Quizá no todas las corrientes de pensamiento que Dionisio y su fuego vital ha inspirado en nuestro hoy, sean optimistas o cantoras como el dios de las viñas, como el dios de la tierra preñada. Hoy asimismo hijas de él que tiene una cara adusta y desconsolada –el existencialismo más clásico- pero que no obstante aceptan la finitud y frustración humana sin levantar y erigir mecanismos de defensa espiritual, inspirados en densas alucinaciones compartidas colectivamente.

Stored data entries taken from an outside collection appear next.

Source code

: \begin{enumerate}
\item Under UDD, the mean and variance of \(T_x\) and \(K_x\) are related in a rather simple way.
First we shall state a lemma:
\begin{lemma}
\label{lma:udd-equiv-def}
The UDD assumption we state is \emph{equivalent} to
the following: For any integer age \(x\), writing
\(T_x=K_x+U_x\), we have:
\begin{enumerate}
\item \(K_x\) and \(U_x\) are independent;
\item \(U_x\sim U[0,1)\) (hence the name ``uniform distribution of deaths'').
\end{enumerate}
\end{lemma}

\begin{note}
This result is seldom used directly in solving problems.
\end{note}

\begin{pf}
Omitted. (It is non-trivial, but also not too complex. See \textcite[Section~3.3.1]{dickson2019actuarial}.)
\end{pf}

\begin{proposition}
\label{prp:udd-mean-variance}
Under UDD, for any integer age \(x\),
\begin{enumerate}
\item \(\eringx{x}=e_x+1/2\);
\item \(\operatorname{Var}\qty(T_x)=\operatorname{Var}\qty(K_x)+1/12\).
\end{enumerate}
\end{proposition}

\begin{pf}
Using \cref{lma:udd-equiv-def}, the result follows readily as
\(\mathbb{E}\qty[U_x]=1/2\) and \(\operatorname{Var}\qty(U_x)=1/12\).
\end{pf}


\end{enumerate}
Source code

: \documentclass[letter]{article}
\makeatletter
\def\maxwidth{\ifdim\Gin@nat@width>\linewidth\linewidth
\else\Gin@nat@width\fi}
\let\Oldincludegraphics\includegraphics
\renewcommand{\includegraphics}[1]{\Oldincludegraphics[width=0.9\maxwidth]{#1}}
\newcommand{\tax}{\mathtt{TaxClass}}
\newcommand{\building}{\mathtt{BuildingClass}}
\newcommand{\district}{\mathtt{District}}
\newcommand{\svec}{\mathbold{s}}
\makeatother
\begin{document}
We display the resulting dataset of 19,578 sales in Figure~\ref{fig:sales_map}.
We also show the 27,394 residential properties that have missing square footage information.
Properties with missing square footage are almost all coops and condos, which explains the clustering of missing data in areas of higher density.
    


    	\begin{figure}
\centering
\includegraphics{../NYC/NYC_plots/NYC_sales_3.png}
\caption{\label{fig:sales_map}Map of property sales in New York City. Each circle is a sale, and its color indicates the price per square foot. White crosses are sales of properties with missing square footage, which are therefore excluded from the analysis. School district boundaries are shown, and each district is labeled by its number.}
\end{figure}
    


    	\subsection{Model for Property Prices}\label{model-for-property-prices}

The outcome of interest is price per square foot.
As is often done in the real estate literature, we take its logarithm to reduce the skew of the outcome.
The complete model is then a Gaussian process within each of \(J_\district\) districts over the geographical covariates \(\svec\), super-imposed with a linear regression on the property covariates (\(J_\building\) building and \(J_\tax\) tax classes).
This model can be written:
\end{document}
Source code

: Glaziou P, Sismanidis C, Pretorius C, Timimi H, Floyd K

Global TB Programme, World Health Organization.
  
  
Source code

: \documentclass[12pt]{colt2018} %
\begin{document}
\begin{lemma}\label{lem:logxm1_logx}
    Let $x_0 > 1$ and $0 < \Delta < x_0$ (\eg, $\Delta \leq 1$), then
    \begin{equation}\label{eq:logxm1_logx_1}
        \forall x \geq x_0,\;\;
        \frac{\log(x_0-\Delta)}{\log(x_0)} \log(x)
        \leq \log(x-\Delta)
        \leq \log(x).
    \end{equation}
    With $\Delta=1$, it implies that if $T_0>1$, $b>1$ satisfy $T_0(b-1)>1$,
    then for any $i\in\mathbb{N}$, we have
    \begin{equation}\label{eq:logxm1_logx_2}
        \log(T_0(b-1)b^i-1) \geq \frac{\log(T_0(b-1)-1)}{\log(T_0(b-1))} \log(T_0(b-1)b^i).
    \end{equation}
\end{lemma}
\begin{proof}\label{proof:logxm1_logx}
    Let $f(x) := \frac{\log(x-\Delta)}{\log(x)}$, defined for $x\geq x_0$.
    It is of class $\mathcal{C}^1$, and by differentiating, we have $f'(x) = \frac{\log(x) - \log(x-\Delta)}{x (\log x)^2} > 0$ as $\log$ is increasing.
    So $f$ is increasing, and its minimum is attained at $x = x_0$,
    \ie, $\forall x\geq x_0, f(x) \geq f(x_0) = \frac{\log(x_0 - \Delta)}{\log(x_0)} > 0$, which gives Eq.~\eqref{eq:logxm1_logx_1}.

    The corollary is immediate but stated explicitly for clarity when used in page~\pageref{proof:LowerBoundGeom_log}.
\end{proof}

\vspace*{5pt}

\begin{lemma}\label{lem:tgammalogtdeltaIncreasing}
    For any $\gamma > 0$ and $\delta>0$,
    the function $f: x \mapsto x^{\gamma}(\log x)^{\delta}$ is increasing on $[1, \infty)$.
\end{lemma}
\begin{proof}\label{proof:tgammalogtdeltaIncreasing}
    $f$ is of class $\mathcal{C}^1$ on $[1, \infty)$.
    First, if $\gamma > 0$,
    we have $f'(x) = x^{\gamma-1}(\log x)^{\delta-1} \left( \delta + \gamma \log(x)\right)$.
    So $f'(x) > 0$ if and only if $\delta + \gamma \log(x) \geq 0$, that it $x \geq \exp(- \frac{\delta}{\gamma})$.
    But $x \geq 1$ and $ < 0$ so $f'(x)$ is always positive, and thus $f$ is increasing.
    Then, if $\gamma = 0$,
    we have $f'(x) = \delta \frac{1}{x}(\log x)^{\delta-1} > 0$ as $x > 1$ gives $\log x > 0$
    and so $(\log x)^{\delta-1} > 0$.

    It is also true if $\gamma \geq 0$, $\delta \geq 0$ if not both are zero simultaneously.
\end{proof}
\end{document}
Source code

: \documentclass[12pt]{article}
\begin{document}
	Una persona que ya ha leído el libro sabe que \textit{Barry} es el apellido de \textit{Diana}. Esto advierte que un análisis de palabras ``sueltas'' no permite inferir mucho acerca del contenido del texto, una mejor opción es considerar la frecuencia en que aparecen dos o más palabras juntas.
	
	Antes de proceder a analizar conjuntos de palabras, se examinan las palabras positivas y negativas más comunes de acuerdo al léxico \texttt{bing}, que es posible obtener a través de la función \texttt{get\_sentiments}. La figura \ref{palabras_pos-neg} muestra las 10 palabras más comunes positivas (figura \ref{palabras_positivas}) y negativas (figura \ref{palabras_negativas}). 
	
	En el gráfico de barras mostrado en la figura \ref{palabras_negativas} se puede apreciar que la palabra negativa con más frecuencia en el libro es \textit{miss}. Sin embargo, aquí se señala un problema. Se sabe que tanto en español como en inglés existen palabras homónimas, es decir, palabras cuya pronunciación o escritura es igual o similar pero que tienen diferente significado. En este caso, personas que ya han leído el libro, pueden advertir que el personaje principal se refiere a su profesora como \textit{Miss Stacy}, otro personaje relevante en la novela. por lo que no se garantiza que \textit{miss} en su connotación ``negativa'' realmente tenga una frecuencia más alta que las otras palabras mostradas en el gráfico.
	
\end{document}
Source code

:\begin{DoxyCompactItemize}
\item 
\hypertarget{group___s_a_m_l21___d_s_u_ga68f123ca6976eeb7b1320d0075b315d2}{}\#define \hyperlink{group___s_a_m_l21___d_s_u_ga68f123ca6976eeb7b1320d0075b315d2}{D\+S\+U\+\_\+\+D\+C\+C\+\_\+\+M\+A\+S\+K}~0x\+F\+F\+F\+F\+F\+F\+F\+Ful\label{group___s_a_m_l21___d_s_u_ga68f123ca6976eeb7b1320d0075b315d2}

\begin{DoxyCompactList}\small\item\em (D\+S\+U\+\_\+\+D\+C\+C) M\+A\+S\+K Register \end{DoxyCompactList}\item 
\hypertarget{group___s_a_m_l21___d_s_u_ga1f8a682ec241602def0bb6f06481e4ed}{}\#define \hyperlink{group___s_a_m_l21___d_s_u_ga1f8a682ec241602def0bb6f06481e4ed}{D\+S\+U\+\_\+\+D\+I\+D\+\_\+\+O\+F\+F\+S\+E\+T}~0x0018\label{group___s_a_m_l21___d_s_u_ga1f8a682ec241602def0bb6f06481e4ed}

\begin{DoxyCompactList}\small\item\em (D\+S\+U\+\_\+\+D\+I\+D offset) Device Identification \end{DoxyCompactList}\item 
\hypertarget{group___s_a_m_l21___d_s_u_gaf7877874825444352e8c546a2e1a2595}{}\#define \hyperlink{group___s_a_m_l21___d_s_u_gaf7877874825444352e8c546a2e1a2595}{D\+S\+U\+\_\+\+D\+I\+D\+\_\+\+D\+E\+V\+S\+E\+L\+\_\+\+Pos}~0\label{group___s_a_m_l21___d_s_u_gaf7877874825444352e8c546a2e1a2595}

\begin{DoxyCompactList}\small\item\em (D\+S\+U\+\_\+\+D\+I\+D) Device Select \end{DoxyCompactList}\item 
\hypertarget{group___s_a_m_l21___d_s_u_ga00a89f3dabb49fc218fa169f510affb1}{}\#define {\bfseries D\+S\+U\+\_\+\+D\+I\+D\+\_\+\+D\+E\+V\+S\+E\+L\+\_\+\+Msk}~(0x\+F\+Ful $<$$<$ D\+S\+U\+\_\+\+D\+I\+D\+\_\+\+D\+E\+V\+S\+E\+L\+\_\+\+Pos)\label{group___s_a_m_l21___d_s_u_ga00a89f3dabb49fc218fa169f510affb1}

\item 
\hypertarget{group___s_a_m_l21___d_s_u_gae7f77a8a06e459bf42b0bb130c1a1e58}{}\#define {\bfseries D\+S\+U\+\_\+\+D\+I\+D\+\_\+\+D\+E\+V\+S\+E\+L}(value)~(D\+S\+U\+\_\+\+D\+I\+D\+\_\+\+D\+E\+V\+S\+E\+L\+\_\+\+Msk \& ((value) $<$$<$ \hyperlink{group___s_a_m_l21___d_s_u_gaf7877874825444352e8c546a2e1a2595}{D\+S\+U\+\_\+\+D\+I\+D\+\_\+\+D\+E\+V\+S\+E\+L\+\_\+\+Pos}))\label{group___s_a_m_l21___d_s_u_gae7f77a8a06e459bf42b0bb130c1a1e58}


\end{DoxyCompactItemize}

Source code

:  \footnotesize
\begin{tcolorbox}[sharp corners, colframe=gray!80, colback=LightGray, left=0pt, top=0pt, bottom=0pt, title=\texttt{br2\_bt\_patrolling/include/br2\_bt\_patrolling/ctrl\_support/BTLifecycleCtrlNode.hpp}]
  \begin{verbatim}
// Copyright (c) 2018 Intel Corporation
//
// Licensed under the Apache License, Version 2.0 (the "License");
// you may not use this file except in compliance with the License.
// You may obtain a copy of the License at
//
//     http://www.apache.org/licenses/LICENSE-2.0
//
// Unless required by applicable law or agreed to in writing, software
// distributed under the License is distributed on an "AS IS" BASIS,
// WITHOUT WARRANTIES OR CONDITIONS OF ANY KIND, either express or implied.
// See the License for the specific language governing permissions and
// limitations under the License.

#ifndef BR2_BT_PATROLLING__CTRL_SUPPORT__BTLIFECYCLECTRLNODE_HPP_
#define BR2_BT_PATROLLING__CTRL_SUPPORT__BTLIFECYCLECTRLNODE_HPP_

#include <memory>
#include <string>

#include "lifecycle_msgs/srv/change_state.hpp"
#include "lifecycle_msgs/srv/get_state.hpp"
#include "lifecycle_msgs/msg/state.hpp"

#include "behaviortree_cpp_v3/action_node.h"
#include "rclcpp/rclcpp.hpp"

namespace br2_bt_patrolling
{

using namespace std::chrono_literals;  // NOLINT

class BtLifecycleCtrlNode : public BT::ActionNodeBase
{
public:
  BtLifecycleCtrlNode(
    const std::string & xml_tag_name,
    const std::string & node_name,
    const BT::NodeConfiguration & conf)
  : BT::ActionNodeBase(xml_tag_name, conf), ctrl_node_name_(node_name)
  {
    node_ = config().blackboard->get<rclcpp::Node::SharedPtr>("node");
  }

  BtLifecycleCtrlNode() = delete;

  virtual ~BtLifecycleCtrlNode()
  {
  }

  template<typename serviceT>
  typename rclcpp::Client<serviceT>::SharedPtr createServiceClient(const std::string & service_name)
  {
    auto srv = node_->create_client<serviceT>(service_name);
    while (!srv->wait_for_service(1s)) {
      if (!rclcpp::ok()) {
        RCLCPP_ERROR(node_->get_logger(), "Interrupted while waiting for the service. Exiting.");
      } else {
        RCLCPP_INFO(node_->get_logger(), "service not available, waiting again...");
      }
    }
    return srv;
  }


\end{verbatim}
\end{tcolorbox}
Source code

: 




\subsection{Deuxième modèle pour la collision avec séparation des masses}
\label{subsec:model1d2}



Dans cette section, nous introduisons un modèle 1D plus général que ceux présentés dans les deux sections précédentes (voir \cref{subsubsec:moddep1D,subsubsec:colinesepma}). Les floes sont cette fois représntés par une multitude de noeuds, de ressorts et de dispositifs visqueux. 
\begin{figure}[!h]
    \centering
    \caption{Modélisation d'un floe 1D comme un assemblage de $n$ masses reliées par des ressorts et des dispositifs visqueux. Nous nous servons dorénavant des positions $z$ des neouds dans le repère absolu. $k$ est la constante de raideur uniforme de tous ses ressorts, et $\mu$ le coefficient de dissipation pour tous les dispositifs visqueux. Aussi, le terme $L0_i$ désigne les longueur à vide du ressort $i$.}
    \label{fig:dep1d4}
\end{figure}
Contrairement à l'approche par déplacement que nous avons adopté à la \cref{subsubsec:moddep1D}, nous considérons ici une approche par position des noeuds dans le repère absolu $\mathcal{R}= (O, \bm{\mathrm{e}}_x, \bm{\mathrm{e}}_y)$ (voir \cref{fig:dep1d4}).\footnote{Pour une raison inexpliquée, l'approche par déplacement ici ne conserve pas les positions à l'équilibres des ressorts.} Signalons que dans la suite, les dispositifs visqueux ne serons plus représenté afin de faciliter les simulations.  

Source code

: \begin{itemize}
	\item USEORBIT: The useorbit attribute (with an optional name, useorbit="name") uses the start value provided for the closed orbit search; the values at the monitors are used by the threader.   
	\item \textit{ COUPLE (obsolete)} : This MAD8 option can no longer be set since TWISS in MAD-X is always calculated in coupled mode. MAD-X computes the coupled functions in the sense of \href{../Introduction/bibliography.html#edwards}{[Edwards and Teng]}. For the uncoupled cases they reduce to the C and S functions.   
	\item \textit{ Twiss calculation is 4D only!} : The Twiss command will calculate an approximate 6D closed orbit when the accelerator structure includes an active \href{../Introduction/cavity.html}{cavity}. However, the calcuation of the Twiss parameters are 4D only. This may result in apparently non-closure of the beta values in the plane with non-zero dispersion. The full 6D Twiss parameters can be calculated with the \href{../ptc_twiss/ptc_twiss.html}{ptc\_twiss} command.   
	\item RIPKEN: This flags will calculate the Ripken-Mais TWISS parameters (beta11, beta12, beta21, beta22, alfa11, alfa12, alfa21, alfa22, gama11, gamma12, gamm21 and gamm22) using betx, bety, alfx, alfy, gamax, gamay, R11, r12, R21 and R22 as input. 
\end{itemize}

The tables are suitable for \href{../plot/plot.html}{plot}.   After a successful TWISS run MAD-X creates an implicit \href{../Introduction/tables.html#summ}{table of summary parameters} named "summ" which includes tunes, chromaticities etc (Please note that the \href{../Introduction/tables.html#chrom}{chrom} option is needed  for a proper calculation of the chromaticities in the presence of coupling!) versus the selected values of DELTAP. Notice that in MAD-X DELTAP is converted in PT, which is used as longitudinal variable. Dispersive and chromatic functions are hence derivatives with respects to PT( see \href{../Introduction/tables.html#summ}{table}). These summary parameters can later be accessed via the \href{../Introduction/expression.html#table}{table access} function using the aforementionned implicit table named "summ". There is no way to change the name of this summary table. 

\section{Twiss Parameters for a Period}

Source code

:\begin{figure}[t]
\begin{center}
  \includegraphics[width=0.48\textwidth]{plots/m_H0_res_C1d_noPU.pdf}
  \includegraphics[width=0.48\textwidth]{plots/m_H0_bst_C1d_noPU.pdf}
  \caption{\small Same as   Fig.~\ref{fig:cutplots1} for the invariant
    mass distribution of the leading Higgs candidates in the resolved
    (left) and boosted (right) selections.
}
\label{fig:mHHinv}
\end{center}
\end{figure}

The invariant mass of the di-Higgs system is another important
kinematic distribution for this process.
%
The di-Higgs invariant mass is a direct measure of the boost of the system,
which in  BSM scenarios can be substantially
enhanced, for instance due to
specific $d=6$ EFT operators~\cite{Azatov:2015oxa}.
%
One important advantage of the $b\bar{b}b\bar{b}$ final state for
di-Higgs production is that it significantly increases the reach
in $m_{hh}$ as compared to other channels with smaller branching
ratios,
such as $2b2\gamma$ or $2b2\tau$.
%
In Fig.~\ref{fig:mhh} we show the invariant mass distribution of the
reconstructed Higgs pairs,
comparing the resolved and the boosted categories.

Porque el vitalismo dionisíaco, aunque canta y ríe tiene eso: Aceptar que el hombre no es otra cosa que un sencillo eslabón de la eterna cadena de nacimientos y muertes. Aceptar esto -desde luego- ¡es muy duro!, pero las religiones más profundas y antiguas de la India sí que lo ven así. Así ven al hombre y así ven su destino ¿Por qué habría de ser el hombre superior al águila, al planeta, a la nube o la callada vaca.
La Tierra y demás planetas del sistema solar desaparecerán cuando el Sol se enfríe y se torne quizá en un cadáver criogenizado que flote en el espacio o se desintegrará lentamente en él para formar acaso otros cuerpos celestes. Sólo el hombre quiere ser la excepción que rompe las reglas del universo, sólo él cree que se salva y escapa de la cadena inconmensurable de nacimientos y muertes, sólo él padece de un deliro de grandeza tal que se siente superior al Sol.
Dionisio ríe a pesar de que sabe que ha de morir en el próximo invierno. Lo sabe y lo vive intensamente.